### What you should do:
From the first line to the last, give the records again exactly and skip the pictures.
#### Data provided
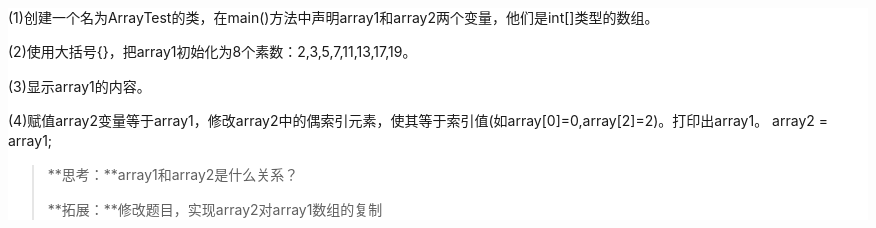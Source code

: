 (1)创建一个名为ArrayTest的类，在main()方法中声明array1和array2两个变量，他们是int[]类型的数组。

(2)使用大括号{}，把array1初始化为8个素数：2,3,5,7,11,13,17,19。

(3)显示array1的内容。

(4)赋值array2变量等于array1，修改array2中的偶索引元素，使其等于索引值(如array[0]=0,array[2]=2)。打印出array1。  array2 = array1;

> **思考：**array1和array2是什么关系？
>
> **拓展：**修改题目，实现array2对array1数组的复制

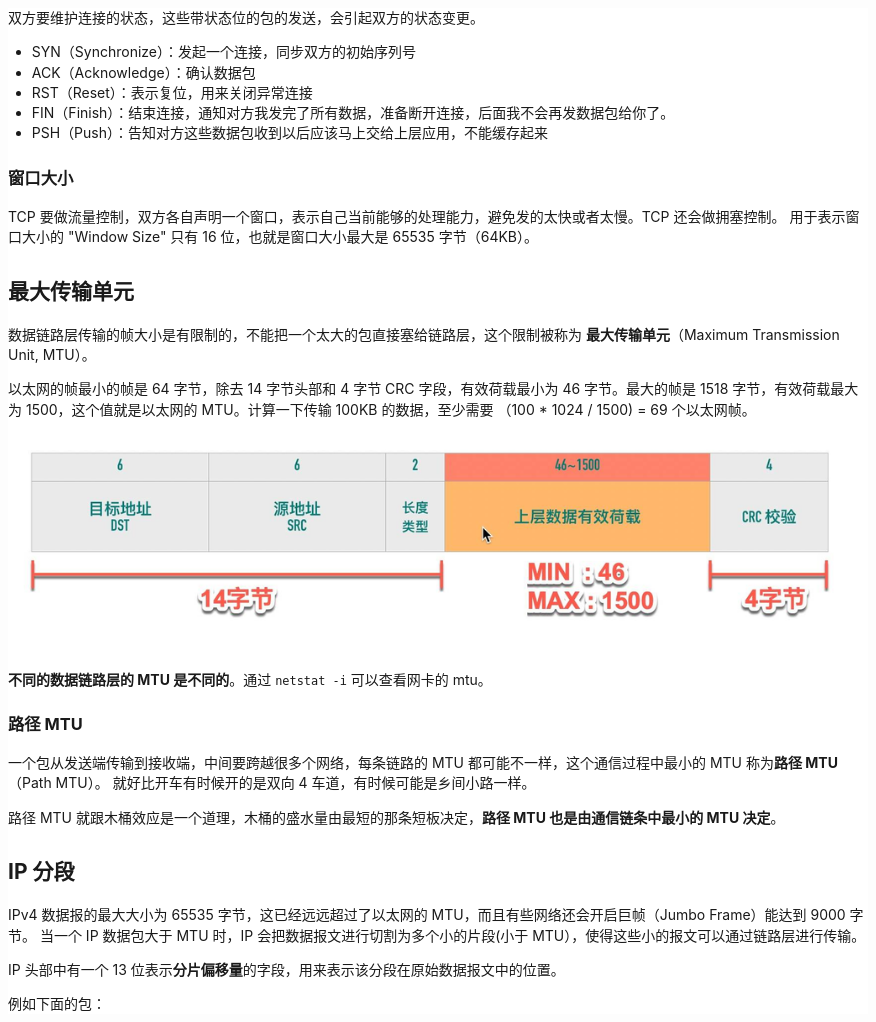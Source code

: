 双方要维护连接的状态，这些带状态位的包的发送，会引起双方的状态变更。

- SYN（Synchronize）：发起一个连接，同步双方的初始序列号
- ACK（Acknowledge）：确认数据包
- RST（Reset）：表示复位，用来关闭异常连接
- FIN（Finish）：结束连接，通知对方我发完了所有数据，准备断开连接，后面我不会再发数据包给你了。
- PSH（Push）：告知对方这些数据包收到以后应该马上交给上层应用，不能缓存起来

### 窗口大小

TCP 要做流量控制，双方各自声明一个窗口，表示自己当前能够的处理能力，避免发的太快或者太慢。TCP 还会做拥塞控制。
用于表示窗口大小的 "Window Size" 只有 16 位，也就是窗口大小最大是 65535 字节（64KB）。

## 最大传输单元

数据链路层传输的帧大小是有限制的，不能把一个太大的包直接塞给链路层，这个限制被称为
**最大传输单元**（Maximum Transmission Unit, MTU）。

以太网的帧最小的帧是 64 字节，除去 14 字节头部和 4 字节 CRC 字段，有效荷载最小为 46 字节。最大的帧是 1518 字节，有效荷载最大
为 1500，这个值就是以太网的 MTU。计算一下传输 100KB 的数据，至少需要 （100 * 1024 / 1500) = 69 个以太网帧。

![](images/tcp/eth-pack.jpg)

**不同的数据链路层的 MTU 是不同的**。通过 `netstat -i` 可以查看网卡的 mtu。

### 路径 MTU

一个包从发送端传输到接收端，中间要跨越很多个网络，每条链路的 MTU 都可能不一样，这个通信过程中最小的 MTU 称为**路径 MTU**（Path MTU）。
就好比开车有时候开的是双向 4 车道，有时候可能是乡间小路一样。

路径 MTU 就跟木桶效应是一个道理，木桶的盛水量由最短的那条短板决定，**路径 MTU 也是由通信链条中最小的 MTU 决定**。

## IP 分段

IPv4 数据报的最大大小为 65535 字节，这已经远远超过了以太网的 MTU，而且有些网络还会开启巨帧（Jumbo Frame）能达到 9000 字节。
当一个 IP 数据包大于 MTU 时，IP 会把数据报文进行切割为多个小的片段(小于 MTU），使得这些小的报文可以通过链路层进行传输。

IP 头部中有一个 13 位表示**分片偏移量**的字段，用来表示该分段在原始数据报文中的位置。

例如下面的包：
########
### Task solution:
Source code

: (1)创建一个名为ArrayTest的类，在main()方法中声明array1和array2两个变量，他们是int[]类型的数组。

(2)使用大括号{}，把array1初始化为8个素数：2,3,5,7,11,13,17,19。

(3)显示array1的内容。

(4)赋值array2变量等于array1，修改array2中的偶索引元素，使其等于索引值(如array[0]=0,array[2]=2)。打印出array1。  array2 = array1;

> **思考：**array1和array2是什么关系？
>
> **拓展：**修改题目，实现array2对array1数组的复制

Source code

: 双方要维护连接的状态，这些带状态位的包的发送，会引起双方的状态变更。

- SYN（Synchronize）：发起一个连接，同步双方的初始序列号
- ACK（Acknowledge）：确认数据包
- RST（Reset）：表示复位，用来关闭异常连接
- FIN（Finish）：结束连接，通知对方我发完了所有数据，准备断开连接，后面我不会再发数据包给你了。
- PSH（Push）：告知对方这些数据包收到以后应该马上交给上层应用，不能缓存起来

### 窗口大小

TCP 要做流量控制，双方各自声明一个窗口，表示自己当前能够的处理能力，避免发的太快或者太慢。TCP 还会做拥塞控制。
用于表示窗口大小的 "Window Size" 只有 16 位，也就是窗口大小最大是 65535 字节（64KB）。

## 最大传输单元

数据链路层传输的帧大小是有限制的，不能把一个太大的包直接塞给链路层，这个限制被称为
**最大传输单元**（Maximum Transmission Unit, MTU）。

以太网的帧最小的帧是 64 字节，除去 14 字节头部和 4 字节 CRC 字段，有效荷载最小为 46 字节。最大的帧是 1518 字节，有效荷载最大
为 1500，这个值就是以太网的 MTU。计算一下传输 100KB 的数据，至少需要 （100 * 1024 / 1500) = 69 个以太网帧。

![](images/tcp/eth-pack.jpg)

**不同的数据链路层的 MTU 是不同的**。通过 `netstat -i` 可以查看网卡的 mtu。

### 路径 MTU

一个包从发送端传输到接收端，中间要跨越很多个网络，每条链路的 MTU 都可能不一样，这个通信过程中最小的 MTU 称为**路径 MTU**（Path MTU）。
就好比开车有时候开的是双向 4 车道，有时候可能是乡间小路一样。

路径 MTU 就跟木桶效应是一个道理，木桶的盛水量由最短的那条短板决定，**路径 MTU 也是由通信链条中最小的 MTU 决定**。

## IP 分段

IPv4 数据报的最大大小为 65535 字节，这已经远远超过了以太网的 MTU，而且有些网络还会开启巨帧（Jumbo Frame）能达到 9000 字节。
当一个 IP 数据包大于 MTU 时，IP 会把数据报文进行切割为多个小的片段(小于 MTU），使得这些小的报文可以通过链路层进行传输。

IP 头部中有一个 13 位表示**分片偏移量**的字段，用来表示该分段在原始数据报文中的位置。

例如下面的包：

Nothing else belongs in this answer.